ML/I

Last updated February 22, 2024

ML/1 (Macro Language/One) is a powerful general-purpose macro processor.^[1]

editing, modifying, correcting, or reformatting text files
translating source code from one programming language to another
acting as a source-code preprocessor to allow the user to add new syntactic forms to an existing programming language
supporting program source-code parameterization (e.g. a parameter might determine whether debugging statements are to be included in the program source code that is passed to the compiler)

ML/1 was developed in 1966 by Peter J. Brown as part of PhD research at Cambridge University in England.^[2]

In 1984, Robert D. Eager, one of Peter Brown's colleagues at the University of Kent, rewrote ML/I, first in BCPL in 1981, and later in C in 1984, which increased its portability.

Note that Peter Brown's original name for the language was ML/I, where (as in IBM's PL/I) the last character is the Roman numeral "I", not the Arabic numeral "1". Most subsequent implementations however have been called ML/1 (where the last character is the Arabic numeral "1").

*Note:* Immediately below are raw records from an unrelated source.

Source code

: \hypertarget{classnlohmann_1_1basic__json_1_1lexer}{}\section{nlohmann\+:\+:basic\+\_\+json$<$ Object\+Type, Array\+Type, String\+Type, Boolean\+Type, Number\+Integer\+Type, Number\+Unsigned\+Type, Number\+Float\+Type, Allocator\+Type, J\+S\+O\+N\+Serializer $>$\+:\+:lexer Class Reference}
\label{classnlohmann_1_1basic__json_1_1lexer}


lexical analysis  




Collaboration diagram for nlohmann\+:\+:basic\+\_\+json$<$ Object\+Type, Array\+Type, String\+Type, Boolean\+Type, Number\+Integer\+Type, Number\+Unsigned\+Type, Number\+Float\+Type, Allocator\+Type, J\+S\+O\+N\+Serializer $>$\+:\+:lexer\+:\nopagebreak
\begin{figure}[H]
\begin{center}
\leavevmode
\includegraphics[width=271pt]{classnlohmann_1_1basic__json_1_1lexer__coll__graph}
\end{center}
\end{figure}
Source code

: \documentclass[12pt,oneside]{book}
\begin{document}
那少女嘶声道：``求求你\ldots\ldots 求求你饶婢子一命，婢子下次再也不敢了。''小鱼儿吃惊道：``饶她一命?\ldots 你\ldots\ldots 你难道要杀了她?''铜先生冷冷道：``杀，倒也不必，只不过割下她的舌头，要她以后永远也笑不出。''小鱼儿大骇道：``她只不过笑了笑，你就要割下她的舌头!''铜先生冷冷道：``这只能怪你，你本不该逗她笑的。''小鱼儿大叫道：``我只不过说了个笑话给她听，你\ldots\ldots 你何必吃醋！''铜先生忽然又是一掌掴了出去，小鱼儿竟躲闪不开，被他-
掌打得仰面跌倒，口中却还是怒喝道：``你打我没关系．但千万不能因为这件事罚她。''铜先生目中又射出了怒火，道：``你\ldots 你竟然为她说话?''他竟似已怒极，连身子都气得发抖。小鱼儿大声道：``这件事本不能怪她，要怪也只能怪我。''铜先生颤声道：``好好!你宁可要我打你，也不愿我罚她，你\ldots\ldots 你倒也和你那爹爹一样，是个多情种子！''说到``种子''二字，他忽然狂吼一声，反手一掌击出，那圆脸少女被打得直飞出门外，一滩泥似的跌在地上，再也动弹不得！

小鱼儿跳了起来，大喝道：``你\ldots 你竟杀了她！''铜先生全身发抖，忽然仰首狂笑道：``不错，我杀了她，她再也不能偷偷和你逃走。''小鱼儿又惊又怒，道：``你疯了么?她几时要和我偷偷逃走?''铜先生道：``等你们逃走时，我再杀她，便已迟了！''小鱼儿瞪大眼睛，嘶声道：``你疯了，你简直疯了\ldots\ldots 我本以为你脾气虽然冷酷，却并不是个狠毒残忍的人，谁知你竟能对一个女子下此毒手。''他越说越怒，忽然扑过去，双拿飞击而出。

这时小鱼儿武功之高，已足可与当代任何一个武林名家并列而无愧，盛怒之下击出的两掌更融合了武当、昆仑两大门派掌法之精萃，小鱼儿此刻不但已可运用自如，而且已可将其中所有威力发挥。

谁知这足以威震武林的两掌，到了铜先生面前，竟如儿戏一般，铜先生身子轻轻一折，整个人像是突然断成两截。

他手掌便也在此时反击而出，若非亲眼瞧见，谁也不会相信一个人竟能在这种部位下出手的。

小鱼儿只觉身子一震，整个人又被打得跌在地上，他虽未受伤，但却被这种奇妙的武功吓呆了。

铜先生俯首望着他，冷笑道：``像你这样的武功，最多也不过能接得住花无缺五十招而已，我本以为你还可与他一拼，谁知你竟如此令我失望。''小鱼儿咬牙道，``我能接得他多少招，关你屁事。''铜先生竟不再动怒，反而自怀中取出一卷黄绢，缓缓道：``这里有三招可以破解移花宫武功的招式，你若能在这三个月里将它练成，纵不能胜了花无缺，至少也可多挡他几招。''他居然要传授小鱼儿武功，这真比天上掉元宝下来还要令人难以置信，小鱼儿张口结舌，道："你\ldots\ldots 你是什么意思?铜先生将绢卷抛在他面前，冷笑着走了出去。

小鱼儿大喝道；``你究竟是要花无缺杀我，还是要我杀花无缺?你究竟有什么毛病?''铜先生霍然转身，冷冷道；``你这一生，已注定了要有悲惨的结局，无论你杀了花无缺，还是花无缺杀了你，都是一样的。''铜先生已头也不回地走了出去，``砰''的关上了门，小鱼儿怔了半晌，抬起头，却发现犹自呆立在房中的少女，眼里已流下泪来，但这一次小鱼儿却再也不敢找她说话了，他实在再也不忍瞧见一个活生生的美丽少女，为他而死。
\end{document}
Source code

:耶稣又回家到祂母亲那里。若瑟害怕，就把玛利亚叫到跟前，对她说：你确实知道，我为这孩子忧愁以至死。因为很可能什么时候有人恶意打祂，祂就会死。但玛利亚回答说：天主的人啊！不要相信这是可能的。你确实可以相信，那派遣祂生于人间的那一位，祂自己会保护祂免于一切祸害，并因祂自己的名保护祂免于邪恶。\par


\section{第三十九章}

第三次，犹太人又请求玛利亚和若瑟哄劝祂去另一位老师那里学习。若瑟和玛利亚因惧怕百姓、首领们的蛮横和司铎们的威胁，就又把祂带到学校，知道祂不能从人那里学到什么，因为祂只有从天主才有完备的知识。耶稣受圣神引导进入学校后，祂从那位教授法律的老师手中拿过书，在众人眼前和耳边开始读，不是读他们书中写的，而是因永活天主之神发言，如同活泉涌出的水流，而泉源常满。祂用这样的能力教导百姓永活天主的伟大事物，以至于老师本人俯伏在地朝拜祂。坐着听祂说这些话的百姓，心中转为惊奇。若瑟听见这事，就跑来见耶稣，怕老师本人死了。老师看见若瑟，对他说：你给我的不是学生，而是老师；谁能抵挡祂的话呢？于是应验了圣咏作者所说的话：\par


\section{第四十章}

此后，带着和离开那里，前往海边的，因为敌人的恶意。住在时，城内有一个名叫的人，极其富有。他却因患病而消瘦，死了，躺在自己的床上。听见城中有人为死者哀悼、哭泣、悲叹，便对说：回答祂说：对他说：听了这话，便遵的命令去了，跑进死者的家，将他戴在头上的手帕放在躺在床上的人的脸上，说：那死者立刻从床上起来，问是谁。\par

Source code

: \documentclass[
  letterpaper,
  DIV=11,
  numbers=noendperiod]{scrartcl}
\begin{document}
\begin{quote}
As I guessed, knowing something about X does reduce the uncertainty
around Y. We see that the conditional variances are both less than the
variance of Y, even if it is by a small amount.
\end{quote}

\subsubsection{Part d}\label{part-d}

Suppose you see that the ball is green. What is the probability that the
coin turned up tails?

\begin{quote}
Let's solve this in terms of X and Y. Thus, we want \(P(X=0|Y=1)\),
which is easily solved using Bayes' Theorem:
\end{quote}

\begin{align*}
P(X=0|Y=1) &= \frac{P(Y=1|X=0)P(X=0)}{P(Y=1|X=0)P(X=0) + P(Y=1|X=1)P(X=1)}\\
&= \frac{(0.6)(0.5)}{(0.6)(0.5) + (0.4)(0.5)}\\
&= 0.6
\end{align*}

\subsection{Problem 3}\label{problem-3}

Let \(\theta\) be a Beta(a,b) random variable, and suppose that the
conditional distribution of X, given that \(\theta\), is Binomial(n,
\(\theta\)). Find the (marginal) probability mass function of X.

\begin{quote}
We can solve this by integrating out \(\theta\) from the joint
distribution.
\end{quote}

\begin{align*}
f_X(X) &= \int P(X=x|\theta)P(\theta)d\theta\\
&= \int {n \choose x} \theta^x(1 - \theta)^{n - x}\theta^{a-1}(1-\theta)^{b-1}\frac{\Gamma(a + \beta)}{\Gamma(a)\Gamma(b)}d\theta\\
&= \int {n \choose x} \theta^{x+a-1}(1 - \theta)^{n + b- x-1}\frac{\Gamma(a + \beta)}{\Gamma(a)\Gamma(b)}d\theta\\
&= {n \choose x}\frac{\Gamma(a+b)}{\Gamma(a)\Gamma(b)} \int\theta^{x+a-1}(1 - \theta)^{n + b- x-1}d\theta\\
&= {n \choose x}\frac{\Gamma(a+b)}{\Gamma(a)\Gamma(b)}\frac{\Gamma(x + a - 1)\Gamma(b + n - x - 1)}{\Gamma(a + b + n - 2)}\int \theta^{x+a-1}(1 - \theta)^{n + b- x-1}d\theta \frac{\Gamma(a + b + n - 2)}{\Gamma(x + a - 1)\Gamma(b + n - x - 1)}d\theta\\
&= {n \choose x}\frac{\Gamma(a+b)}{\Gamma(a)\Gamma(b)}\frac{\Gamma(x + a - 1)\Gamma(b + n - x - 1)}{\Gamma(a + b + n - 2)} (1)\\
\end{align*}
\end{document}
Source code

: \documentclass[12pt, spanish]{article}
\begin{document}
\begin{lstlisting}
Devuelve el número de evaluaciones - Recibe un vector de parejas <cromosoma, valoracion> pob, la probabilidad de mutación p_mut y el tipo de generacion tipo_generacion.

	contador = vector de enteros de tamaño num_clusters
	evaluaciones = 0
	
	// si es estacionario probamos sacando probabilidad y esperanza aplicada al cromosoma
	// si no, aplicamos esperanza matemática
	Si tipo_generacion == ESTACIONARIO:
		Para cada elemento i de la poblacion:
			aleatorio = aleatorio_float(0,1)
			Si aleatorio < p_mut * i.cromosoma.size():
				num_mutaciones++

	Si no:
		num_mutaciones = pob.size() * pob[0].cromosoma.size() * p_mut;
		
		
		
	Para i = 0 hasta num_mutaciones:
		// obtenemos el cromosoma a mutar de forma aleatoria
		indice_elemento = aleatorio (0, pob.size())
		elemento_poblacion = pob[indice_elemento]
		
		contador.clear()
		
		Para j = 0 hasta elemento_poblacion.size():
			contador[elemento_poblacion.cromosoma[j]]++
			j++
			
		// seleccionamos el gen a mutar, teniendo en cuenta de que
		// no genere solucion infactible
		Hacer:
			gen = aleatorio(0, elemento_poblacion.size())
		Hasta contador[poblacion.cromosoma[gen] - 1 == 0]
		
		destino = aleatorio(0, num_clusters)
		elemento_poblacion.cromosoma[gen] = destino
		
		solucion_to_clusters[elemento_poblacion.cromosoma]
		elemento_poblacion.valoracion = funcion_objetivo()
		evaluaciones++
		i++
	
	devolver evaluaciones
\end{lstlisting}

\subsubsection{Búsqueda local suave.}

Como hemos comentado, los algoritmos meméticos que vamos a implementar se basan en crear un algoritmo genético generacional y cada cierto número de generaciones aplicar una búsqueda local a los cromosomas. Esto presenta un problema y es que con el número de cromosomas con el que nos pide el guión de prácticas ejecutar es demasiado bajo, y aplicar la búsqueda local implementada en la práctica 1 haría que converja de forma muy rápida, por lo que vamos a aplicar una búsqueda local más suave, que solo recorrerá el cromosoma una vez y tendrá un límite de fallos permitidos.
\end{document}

Since then, ML/1 has been ported to many platforms and operating systems, including VMS, MVS, MS-DOS, OS/2, and UNIX. In his implementations of ML/1, Robert D. Eager has added features and capabilities in addition to those originally specified in Peter Brown's thesis.

That version is available for multiple platforms via the ML/1 web site, http://www.ml1.org.uk . The ML/1 web site provides further information about ML/1, as well as documentation (including a tutorial, simple introductory guide, and full user manual).

Although the total number of ML/1 users in the world is small, there are ML/1 users all over the world, and Bob has corresponded with ML/1 users in the United States, Canada, Australia, New Zealand, Germany, Holland, and India.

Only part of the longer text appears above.